-- Data in this exercise follows --

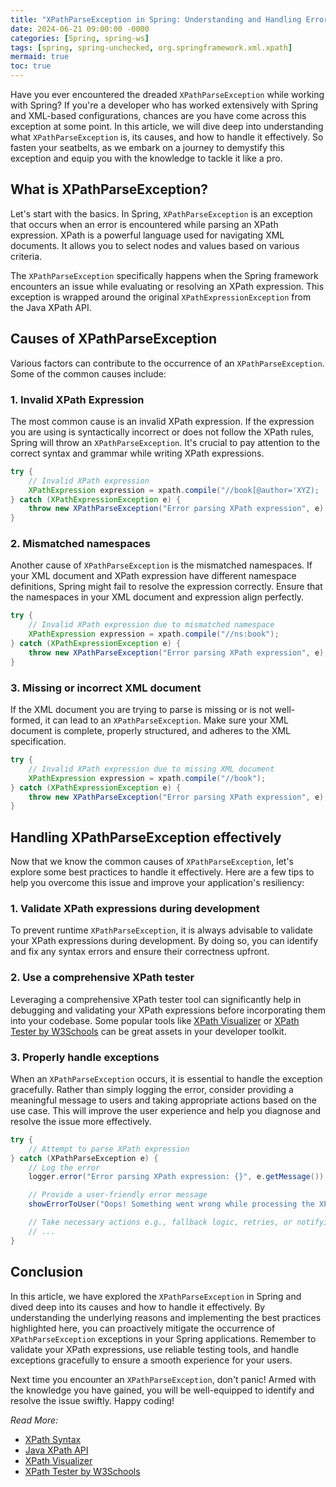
 ```yaml
---
title: "XPathParseException in Spring: Understanding and Handling Errors"
date: 2024-06-21 09:00:00 -0000
categories: [Spring, spring-ws]
tags: [spring, spring-unchecked, org.springframework.xml.xpath]
mermaid: true
toc: true
---
```



Have you ever encountered the dreaded `XPathParseException` while working with Spring? If you're a developer who has worked extensively with Spring and XML-based configurations, chances are you have come across this exception at some point. In this article, we will dive deep into understanding what `XPathParseException` is, its causes, and how to handle it effectively. So fasten your seatbelts, as we embark on a journey to demystify this exception and equip you with the knowledge to tackle it like a pro.

## What is XPathParseException?

Let's start with the basics. In Spring, `XPathParseException` is an exception that occurs when an error is encountered while parsing an XPath expression. XPath is a powerful language used for navigating XML documents. It allows you to select nodes and values based on various criteria.

The `XPathParseException` specifically happens when the Spring framework encounters an issue while evaluating or resolving an XPath expression. This exception is wrapped around the original `XPathExpressionException` from the Java XPath API.

## Causes of XPathParseException

Various factors can contribute to the occurrence of an `XPathParseException`. Some of the common causes include:

### 1. Invalid XPath Expression

The most common cause is an invalid XPath expression. If the expression you are using is syntactically incorrect or does not follow the XPath rules, Spring will throw an `XPathParseException`. It's crucial to pay attention to the correct syntax and grammar while writing XPath expressions.

```java
try {
    // Invalid XPath expression
    XPathExpression expression = xpath.compile("//book[@author='XYZ);
} catch (XPathExpressionException e) {
    throw new XPathParseException("Error parsing XPath expression", e);
}
```

### 2. Mismatched namespaces

Another cause of `XPathParseException` is the mismatched namespaces. If your XML document and XPath expression have different namespace definitions, Spring might fail to resolve the expression correctly. Ensure that the namespaces in your XML document and expression align perfectly.

```java
try {
    // Invalid XPath expression due to mismatched namespace
    XPathExpression expression = xpath.compile("//ns:book");
} catch (XPathExpressionException e) {
    throw new XPathParseException("Error parsing XPath expression", e);
}
```

### 3. Missing or incorrect XML document

If the XML document you are trying to parse is missing or is not well-formed, it can lead to an `XPathParseException`. Make sure your XML document is complete, properly structured, and adheres to the XML specification.

```java
try {
    // Invalid XPath expression due to missing XML document
    XPathExpression expression = xpath.compile("//book");
} catch (XPathExpressionException e) {
    throw new XPathParseException("Error parsing XPath expression", e);
}
```

## Handling XPathParseException effectively

Now that we know the common causes of `XPathParseException`, let's explore some best practices to handle it effectively. Here are a few tips to help you overcome this issue and improve your application's resiliency:

### 1. Validate XPath expressions during development

To prevent runtime `XPathParseException`, it is always advisable to validate your XPath expressions during development. By doing so, you can identify and fix any syntax errors and ensure their correctness upfront.

### 2. Use a comprehensive XPath tester

Leveraging a comprehensive XPath tester tool can significantly help in debugging and validating your XPath expressions before incorporating them into your codebase. Some popular tools like [XPath Visualizer](https://www.freeformatter.com/xpath-tester.html) or [XPath Tester by W3Schools](https://www.w3schools.com/xml/xpath_tryit.asp) can be great assets in your developer toolkit.

### 3. Properly handle exceptions

When an `XPathParseException` occurs, it is essential to handle the exception gracefully. Rather than simply logging the error, consider providing a meaningful message to users and taking appropriate actions based on the use case. This will improve the user experience and help you diagnose and resolve the issue more effectively.

```java
try {
    // Attempt to parse XPath expression
} catch (XPathParseException e) {
    // Log the error
    logger.error("Error parsing XPath expression: {}", e.getMessage());

    // Provide a user-friendly error message
    showErrorToUser("Oops! Something went wrong while processing the XPath expression.");

    // Take necessary actions e.g., fallback logic, retries, or notifying the appropriate stakeholders
    // ...
}
```

## Conclusion

In this article, we have explored the `XPathParseException` in Spring and dived deep into its causes and how to handle it effectively. By understanding the underlying reasons and implementing the best practices highlighted here, you can proactively mitigate the occurrence of `XPathParseException` exceptions in your Spring applications. Remember to validate your XPath expressions, use reliable testing tools, and handle exceptions gracefully to ensure a smooth experience for your users.

Next time you encounter an `XPathParseException`, don't panic! Armed with the knowledge you have gained, you will be well-equipped to identify and resolve the issue swiftly. Happy coding!

*Read More:*

- [XPath Syntax](https://www.w3.org/TR/xpath-31/)
- [Java XPath API](https://docs.oracle.com/javase/8/docs/api/javax/xml/xpath/package-summary.html)
- [XPath Visualizer](https://www.freeformatter.com/xpath-tester.html)
- [XPath Tester by W3Schools](https://www.w3schools.com/xml/xpath_tryit.asp)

-- Data in this exercise concluded --

Task to complete:
A faithful, word-for-word copy of the data is needed; the pictures should not appear in it.

Task solution:
 ```yaml
---
title: "XPathParseException in Spring: Understanding and Handling Errors"
date: 2024-06-21 09:00:00 -0000
categories: [Spring, spring-ws]
tags: [spring, spring-unchecked, org.springframework.xml.xpath]
mermaid: true
toc: true
---
```



Have you ever encountered the dreaded `XPathParseException` while working with Spring? If you're a developer who has worked extensively with Spring and XML-based configurations, chances are you have come across this exception at some point. In this article, we will dive deep into understanding what `XPathParseException` is, its causes, and how to handle it effectively. So fasten your seatbelts, as we embark on a journey to demystify this exception and equip you with the knowledge to tackle it like a pro.

## What is XPathParseException?

Let's start with the basics. In Spring, `XPathParseException` is an exception that occurs when an error is encountered while parsing an XPath expression. XPath is a powerful language used for navigating XML documents. It allows you to select nodes and values based on various criteria.

The `XPathParseException` specifically happens when the Spring framework encounters an issue while evaluating or resolving an XPath expression. This exception is wrapped around the original `XPathExpressionException` from the Java XPath API.

## Causes of XPathParseException

Various factors can contribute to the occurrence of an `XPathParseException`. Some of the common causes include:

### 1. Invalid XPath Expression

The most common cause is an invalid XPath expression. If the expression you are using is syntactically incorrect or does not follow the XPath rules, Spring will throw an `XPathParseException`. It's crucial to pay attention to the correct syntax and grammar while writing XPath expressions.

```java
try {
    // Invalid XPath expression
    XPathExpression expression = xpath.compile("//book[@author='XYZ);
} catch (XPathExpressionException e) {
    throw new XPathParseException("Error parsing XPath expression", e);
}
```

### 2. Mismatched namespaces

Another cause of `XPathParseException` is the mismatched namespaces. If your XML document and XPath expression have different namespace definitions, Spring might fail to resolve the expression correctly. Ensure that the namespaces in your XML document and expression align perfectly.

```java
try {
    // Invalid XPath expression due to mismatched namespace
    XPathExpression expression = xpath.compile("//ns:book");
} catch (XPathExpressionException e) {
    throw new XPathParseException("Error parsing XPath expression", e);
}
```

### 3. Missing or incorrect XML document

If the XML document you are trying to parse is missing or is not well-formed, it can lead to an `XPathParseException`. Make sure your XML document is complete, properly structured, and adheres to the XML specification.

```java
try {
    // Invalid XPath expression due to missing XML document
    XPathExpression expression = xpath.compile("//book");
} catch (XPathExpressionException e) {
    throw new XPathParseException("Error parsing XPath expression", e);
}
```

## Handling XPathParseException effectively

Now that we know the common causes of `XPathParseException`, let's explore some best practices to handle it effectively. Here are a few tips to help you overcome this issue and improve your application's resiliency:

### 1. Validate XPath expressions during development

To prevent runtime `XPathParseException`, it is always advisable to validate your XPath expressions during development. By doing so, you can identify and fix any syntax errors and ensure their correctness upfront.

### 2. Use a comprehensive XPath tester

Leveraging a comprehensive XPath tester tool can significantly help in debugging and validating your XPath expressions before incorporating them into your codebase. Some popular tools like [XPath Visualizer](https://www.freeformatter.com/xpath-tester.html) or [XPath Tester by W3Schools](https://www.w3schools.com/xml/xpath_tryit.asp) can be great assets in your developer toolkit.

### 3. Properly handle exceptions

When an `XPathParseException` occurs, it is essential to handle the exception gracefully. Rather than simply logging the error, consider providing a meaningful message to users and taking appropriate actions based on the use case. This will improve the user experience and help you diagnose and resolve the issue more effectively.

```java
try {
    // Attempt to parse XPath expression
} catch (XPathParseException e) {
    // Log the error
    logger.error("Error parsing XPath expression: {}", e.getMessage());

    // Provide a user-friendly error message
    showErrorToUser("Oops! Something went wrong while processing the XPath expression.");

    // Take necessary actions e.g., fallback logic, retries, or notifying the appropriate stakeholders
    // ...
}
```

## Conclusion

In this article, we have explored the `XPathParseException` in Spring and dived deep into its causes and how to handle it effectively. By understanding the underlying reasons and implementing the best practices highlighted here, you can proactively mitigate the occurrence of `XPathParseException` exceptions in your Spring applications. Remember to validate your XPath expressions, use reliable testing tools, and handle exceptions gracefully to ensure a smooth experience for your users.

Next time you encounter an `XPathParseException`, don't panic! Armed with the knowledge you have gained, you will be well-equipped to identify and resolve the issue swiftly. Happy coding!

*Read More:*

- [XPath Syntax](https://www.w3.org/TR/xpath-31/)
- [Java XPath API](https://docs.oracle.com/javase/8/docs/api/javax/xml/xpath/package-summary.html)
- [XPath Visualizer](https://www.freeformatter.com/xpath-tester.html)
- [XPath Tester by W3Schools](https://www.w3schools.com/xml/xpath_tryit.asp)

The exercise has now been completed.